Если бы его тогда спросили, верит ли он в Бога, то он бы, наверное, ответил, что не верит, а знает, что Он есть. Сейчас бы он оценил этот свой ответ как наивный и высокопарный, но тогда он так не думал. В сущности, забавная игра слов - 'веришь' или 'знаешь'... Он чувствовал, что знает - Бог есть. Ну, может быть, не Бог, а Нечто - что-то 'почти как Бог'.
Православие, к которому он тогда пристал, производило на Илью двойственное впечатление. Завораживающий гул колоколов на звоннице, золотые маковки церквей, заброшенные, полуразрушенные новгородские монастыри, тихие, умиротворяющие лики икон... Все это манило и трогало его сердце.

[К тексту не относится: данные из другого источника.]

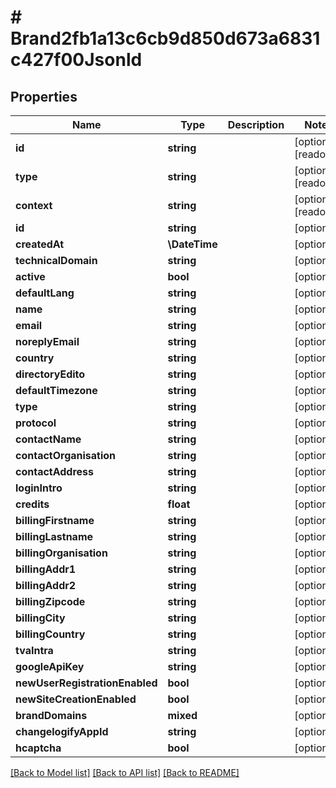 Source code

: # # Brand2fb1a13c6cb9d850d673a6831c427f00Jsonld

## Properties

Name | Type | Description | Notes
------------ | ------------- | ------------- | -------------
**id** | **string** |  | [optional] [readonly]
**type** | **string** |  | [optional] [readonly]
**context** | **string** |  | [optional] [readonly]
**id** | **string** |  | [optional]
**createdAt** | **\DateTime** |  | [optional]
**technicalDomain** | **string** |  | [optional]
**active** | **bool** |  | [optional]
**defaultLang** | **string** |  | [optional]
**name** | **string** |  | [optional]
**email** | **string** |  | [optional]
**noreplyEmail** | **string** |  | [optional]
**country** | **string** |  | [optional]
**directoryEdito** | **string** |  | [optional]
**defaultTimezone** | **string** |  | [optional]
**type** | **string** |  | [optional]
**protocol** | **string** |  | [optional]
**contactName** | **string** |  | [optional]
**contactOrganisation** | **string** |  | [optional]
**contactAddress** | **string** |  | [optional]
**loginIntro** | **string** |  | [optional]
**credits** | **float** |  | [optional]
**billingFirstname** | **string** |  | [optional]
**billingLastname** | **string** |  | [optional]
**billingOrganisation** | **string** |  | [optional]
**billingAddr1** | **string** |  | [optional]
**billingAddr2** | **string** |  | [optional]
**billingZipcode** | **string** |  | [optional]
**billingCity** | **string** |  | [optional]
**billingCountry** | **string** |  | [optional]
**tvaIntra** | **string** |  | [optional]
**googleApiKey** | **string** |  | [optional]
**newUserRegistrationEnabled** | **bool** |  | [optional]
**newSiteCreationEnabled** | **bool** |  | [optional]
**brandDomains** | **mixed** |  | [optional]
**changelogifyAppId** | **string** |  | [optional]
**hcaptcha** | **bool** |  | [optional]

[[Back to Model list]](../../README.md#models) [[Back to API list]](../../README.md#endpoints) [[Back to README]](../../README.md)
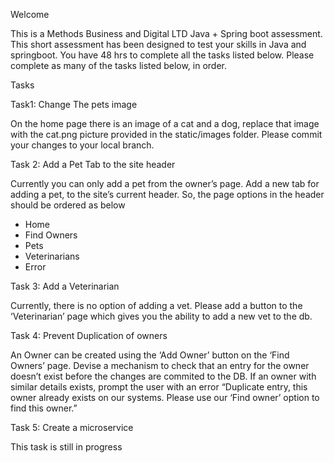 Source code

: Welcome

This is a Methods Business and Digital LTD Java + Spring boot assessment. This short assessment has been designed to test your skills in Java and springboot. You have 48 hrs to complete all the tasks listed below. Please complete as many of the tasks listed below, in order.


Tasks

Task1: Change The pets image

On the home page there is an image of a cat and a dog, replace that image with the cat.png picture provided in the static/images folder. Please commit your changes to your local branch.


Task 2: Add a Pet Tab to the site header

Currently you can only add a pet from the owner’s page. Add a new tab for adding a pet, to the site’s current header. So, the page options in the header should be ordered as below

-	Home
-	Find Owners
-	Pets
-	Veterinarians
-	Error


Task 3: Add a Veterinarian

Currently, there is no option of adding a vet. Please add a button to the ‘Veterinarian’ page which gives you the ability to add a new vet to the db.


Task 4: Prevent Duplication of owners

An Owner can be created using the ‘Add Owner’ button on the ‘Find Owners’ page. Devise a mechanism to check that an entry for the owner doesn’t exist before the changes are commited to the DB. If an owner with similar details exists, prompt the user with an error “Duplicate entry, this owner already exists on our systems. Please use our ‘Find owner’ option to find this owner.”


Task 5: Create a microservice

This task is still in progress
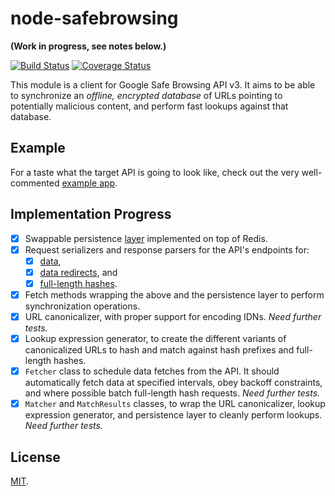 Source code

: node-safebrowsing
=================

**(Work in progress, see notes below.)**

[![Build Status](https://travis-ci.org/hellojwilde/node-safebrowsing.svg?branch=master)](https://travis-ci.org/hellojwilde/node-safebrowsing) [![Coverage Status](https://img.shields.io/coveralls/hellojwilde/node-safebrowsing.svg)](https://coveralls.io/r/hellojwilde/node-safebrowsing?branch=master)

This module is a client for Google Safe Browsing API v3. It aims to be able to synchronize an *offline, encrypted database* of URLs pointing to potentially malicious content, and perform fast lookups against that database.

Example
-------

For a taste what the target API is going to look like, check out the very well-commented [example app](https://github.com/hellojwilde/node-safebrowsing/blob/master/example/app.js).

Implementation Progress
-----------------------

- [x] Swappable persistence [layer](https://github.com/hellojwilde/node-safebrowsing/blob/master/src/caches/RedisCache.js) implemented on top of Redis.
- [x] Request serializers and response parsers for the API's endpoints for:
    - [x] [data](https://github.com/hellojwilde/node-safebrowsing/blob/master/src/io/DataRequestType.js),
    - [x] [data redirects](https://github.com/hellojwilde/node-safebrowsing/blob/master/src/io/DataRedirectRequestType.js), and 
    - [x] [full-length hashes](https://github.com/hellojwilde/node-safebrowsing/blob/master/src/io/FullHashRequestType.js).
- [x] Fetch methods wrapping the above and the persistence layer to perform synchronization operations.
- [x] URL canonicalizer, with proper support for encoding IDNs. *Need further tests.*
- [x] Lookup expression generator, to create the different variants of canonicalized URLs to hash and match against hash prefixes and full-length hashes.
- [x] `Fetcher` class to schedule data fetches from the API. It should automatically fetch data at specified intervals, obey backoff constraints, and where possible batch full-length hash requests. *Need further tests.*
- [x] `Matcher` and `MatchResults` classes, to wrap the URL canonicalizer, lookup expression generator, and persistence layer to cleanly perform lookups. *Need further tests.*

License
-------

[MIT](https://github.com/hellojwilde/node-safebrowsing/blob/master/).
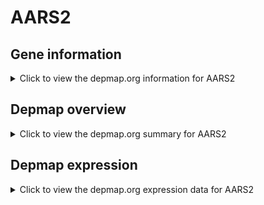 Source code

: <h1>AARS2</h1>

<h2>Gene information</h2>
<details>
  <summary>Click to view the depmap.org information for AARS2</summary>
  <iframe src="https://depmap.org/portal/gene/AARS2?tab=about" style="border:none;width:100%;height:800px"></iframe>
</details>

<h2>Depmap overview</h2>
<details>
  <summary>Click to view the depmap.org summary for AARS2</summary>
  <iframe src="https://depmap.org/portal/gene/AARS2?tab=overview" style="border:none;width:100%;height:800px"></iframe>
</details>

<h2>Depmap expression</h2>
<details>
  <summary>Click to view the depmap.org expression data for AARS2</summary>
  <iframe src="https://depmap.org/portal/gene/AARS2?tab=characterization" style="border:none;width:100%;height:800px"></iframe>
</details>


<!--
<h2>Reactome Pathway diagram</h2>
PNAME
-->


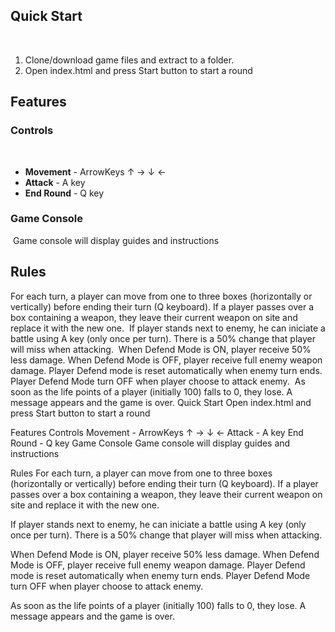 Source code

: ## Quick Start
​
1. Clone/download game files and extract to a folder. 
2. Open index.html and press Start button to start a round
​
## Features
### Controls
​
* **Movement** - ArrowKeys ↑ → ↓ ← 
* **Attack** - A key
* **End Round** - Q key
​
### Game Console
​
Game console will display guides and instructions
​
## Rules
For each turn, a player can move from one to three boxes (horizontally or vertically) before ending their turn (Q keyboard). If a player passes over a box containing a weapon, they leave their current weapon on site and replace it with the new one.
​
If player stands next to enemy, he can iniciate a battle using A key (only once per turn). There is a 50% change that player will miss when attacking.
​
When Defend Mode is ON, player receive 50% less damage. When Defend Mode is OFF, player receive full enemy weapon damage. Player Defend mode is reset automatically when enemy turn ends. Player Defend Mode turn OFF when player choose to attack enemy.
​
As soon as the life points of a player (initially 100) falls to 0, they lose. A message appears and the game is over.
Quick Start
Open index.html and press Start button to start a round

Features
Controls
Movement - ArrowKeys ↑ → ↓ ←
Attack - A key
End Round - Q key
Game Console
Game console will display guides and instructions

Rules
For each turn, a player can move from one to three boxes (horizontally or vertically) before ending their turn (Q keyboard). If a player passes over a box containing a weapon, they leave their current weapon on site and replace it with the new one.

If player stands next to enemy, he can iniciate a battle using A key (only once per turn). There is a 50% change that player will miss when attacking.

When Defend Mode is ON, player receive 50% less damage. When Defend Mode is OFF, player receive full enemy weapon damage. Player Defend mode is reset automatically when enemy turn ends. Player Defend Mode turn OFF when player choose to attack enemy.

As soon as the life points of a player (initially 100) falls to 0, they lose. A message appears and the game is over.
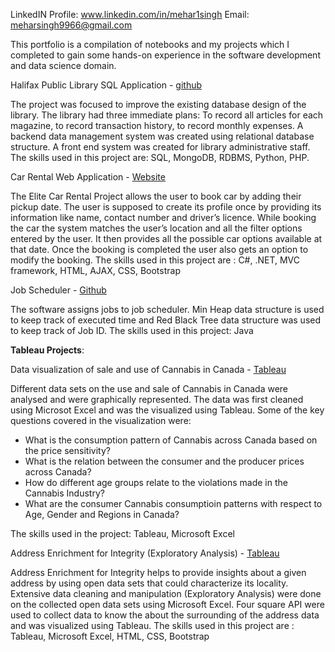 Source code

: LinkedIN Profile: www.linkedin.com/in/mehar1singh
Email: meharsingh9966@gmail.com


This portfolio is a compilation of notebooks and my projects which I completed to gain some hands-on experience in the software development and data science domain.


Halifax Public Library SQL Application - [github](https://github.com/Mehar-singh96/Halifax_Public_Library_PHP_SQL_Application.git)

The project was focused to improve the existing database design of the library. The library had three immediate plans: To record all articles for each magazine, to record transaction history, to record monthly expenses. A backend data management system was created using relational database structure. A front end system was created for library administrative staff. 
The skills used in this project are: SQL, MongoDB, RDBMS, Python, PHP.


Car Rental Web Application - [Website](https://ellitecarrental20191214034251.azurewebsites.net/)

The Elite Car Rental Project allows the user to book car by adding their pickup date. The user is supposed to create its profile once by providing its information like name, contact number and driver’s licence. While booking the car the system matches the user’s location and all the filter options entered by the user. It then provides all the possible car options available at that date. Once the booking is completed the user also gets an option to modify the booking. 
The skills used in this project are : C#, .NET, MVC framework, HTML, AJAX, CSS, Bootstrap



Job Scheduler - [Github](https://github.com/Mehar-singh96/Job-Schedular.git)

The software assigns jobs to job scheduler. Min Heap data structure is used to keep track of executed time and Red Black Tree data structure was used to keep track of Job ID.
The skills used in this project: Java


<B>Tableau Projects</B>:


Data visualization of sale and use of Cannabis in Canada - [Tableau](https://public.tableau.com/profile/mehar.singh#!/vizhome/DataVizArt2020/Story1?publish=yes)

Different data sets on the use and sale of Cannabis in Canada were analysed and were graphically represented. The data was first cleaned using Microsot Excel and was the visualized using Tableau. Some of the key questions covered in the visualization were:

- What is the consumption pattern of Cannabis across Canada based on the price sensitivity? 
- What is the relation between the consumer and the producer prices across Canada? 
- How do different age groups relate to the violations made in the Cannabis Industry? 
- What are the consumer Cannabis consumptioin patterns with respect to Age, Gender and Regions in Canada?  

The skills used in the project: Tableau, Microsoft Excel


Address Enrichment for Integrity (Exploratory Analysis) - [Tableau](https://public.tableau.com/views/final_hack/Sheet4?:display_count=y&:origin=viz_share_link)

Address Enrichment for Integrity helps to provide insights about a given address by using open data sets that could characterize its locality. Extensive data cleaning and manipulation (Exploratory Analysis) were done on the collected open data sets using Microsoft Excel. Four square API were used to collect data to know the about the surrounding of the address data and was visualized using Tableau.
The skills used in this project are : Tableau, Microsoft Excel, HTML, CSS, Bootstrap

С другой стороны, неизменно смущали священники - пошлые, толстые, несмотря на хронический пост, глупые и самодовольные. Плюс к тому - нелепые обряды, пустые, лишенные всякого смысла проповеди, бестолковые книги о Христе. Все это ранило и разочаровывало Илью.
Еще его ужасно пугали мертвые слоганы: 'спаси и сохрани', 'помилуй нас', 'смертью смерть поправ'... Все это напоминало коммунистическую риторику: 'Аенин всегда живой', 'Ленин жил, Ленин жив, Ленин будет жить', 'Партия - ум, честь и совесть нашей эпохи'.
Один раз Илья пошел на исповедь. Он сделал это, желая соблюсти порядок, следовать всем церковным канонам.
'Чем согрешил?' - спросил его батюшка. И только Илья собрался с силами, чтобы сказать что-то важное... Как вдруг заметил на себе слащавый взгляд исповедника. 'Признавайся, минет тебе баба делала?' - спросил святой отец и улыбнулся, как алкоголик, вспомнивший о 'заначенной' им бутылке.
Второй 'исповеди' в жизни Ильи не было.
Маятник его веры качался из стороны в сторону не один раз. Илья то верил в Бога, то не верил в Него. То признавал Христа и сострадал его мукам, то отказывался от Него и перечитывал евангелие от Матфея. То роковое для религии место, где Христос говорит: 'Боже Мой! Для чего Ты Меня оставил?' Фразу, после которой уже не может быть никакой веры, но только сомнения и скорбь.
Илья искал правды, ему недостаточно было тезиса: 'Верующему не нужны доказательства, ибо у него есть его вера'. У Ильи был опыт общения с Богом, опыт своей собственной молитвы и того сладостного чувства, которое сопровождало ее. 'Но не могло ли быть, - спрашивал он себя, - что это чувство, эта радость - лишь самообман, самогипноз, чудотворная пустышка?'
Так ведь случается. Вот ты приезжаешь в какую-нибудь страну, в какой-нибудь 'великий' или 'вечный город' и осознаешь, что по его улицам ходили когда-то Леонардо да Винчи, Моцарт, Гёте, Шекспир. В душе возникает священный трепет, и ты уже не идешь, а шествуешь по мостовой. Но стоит тебе позабыть об этом - и трепет куда-то исчезает. Что же это за 'чувство', если не самообман?
И почему православный священник считает себя более христианином, нежели католик или протестант? И в кого тогда верят мусульмане, иудеи, буддисты, кришнаиты? В кого? Если Бог - Бог, то не может быть разных вер, а тем более религий, воюющих друг с другом. Таким был его новый тезис, опять же безукоризненно логичный и снова пустой, словно зависший в воздухе надувной шар.
'Умри вовремя!' - и снова в голове Ильи этот голос.
- Господи, что же это такое?! - Илья подскочил на сидении, как солдат по боевой тревоге. - Откуда эта фраза? Это же из Заратустры...
В сознании снова всплыл образ только что умершего юноши, столь по-ницшеански отозвавшегося о своей смерти - 'как это не вовремя'. Илья тряхнул головой, пытаясь выкинуть из памяти это ужасное воспоминание.
*******
Так говорил Заратустра' - книга, которая была у Ильи, как говорят в таких случаях, настольной. Она странным, почти мистическим образом сопутствовала его духовному поиску. Пережитые им кризисы: тревоги, отчаяние, разочарование, опустошенность - все было в ней. Не книга, а бесконечная игра. Загадочные метафоры, скрывающие в себе то ли любовь, то ли ненависть к человеку.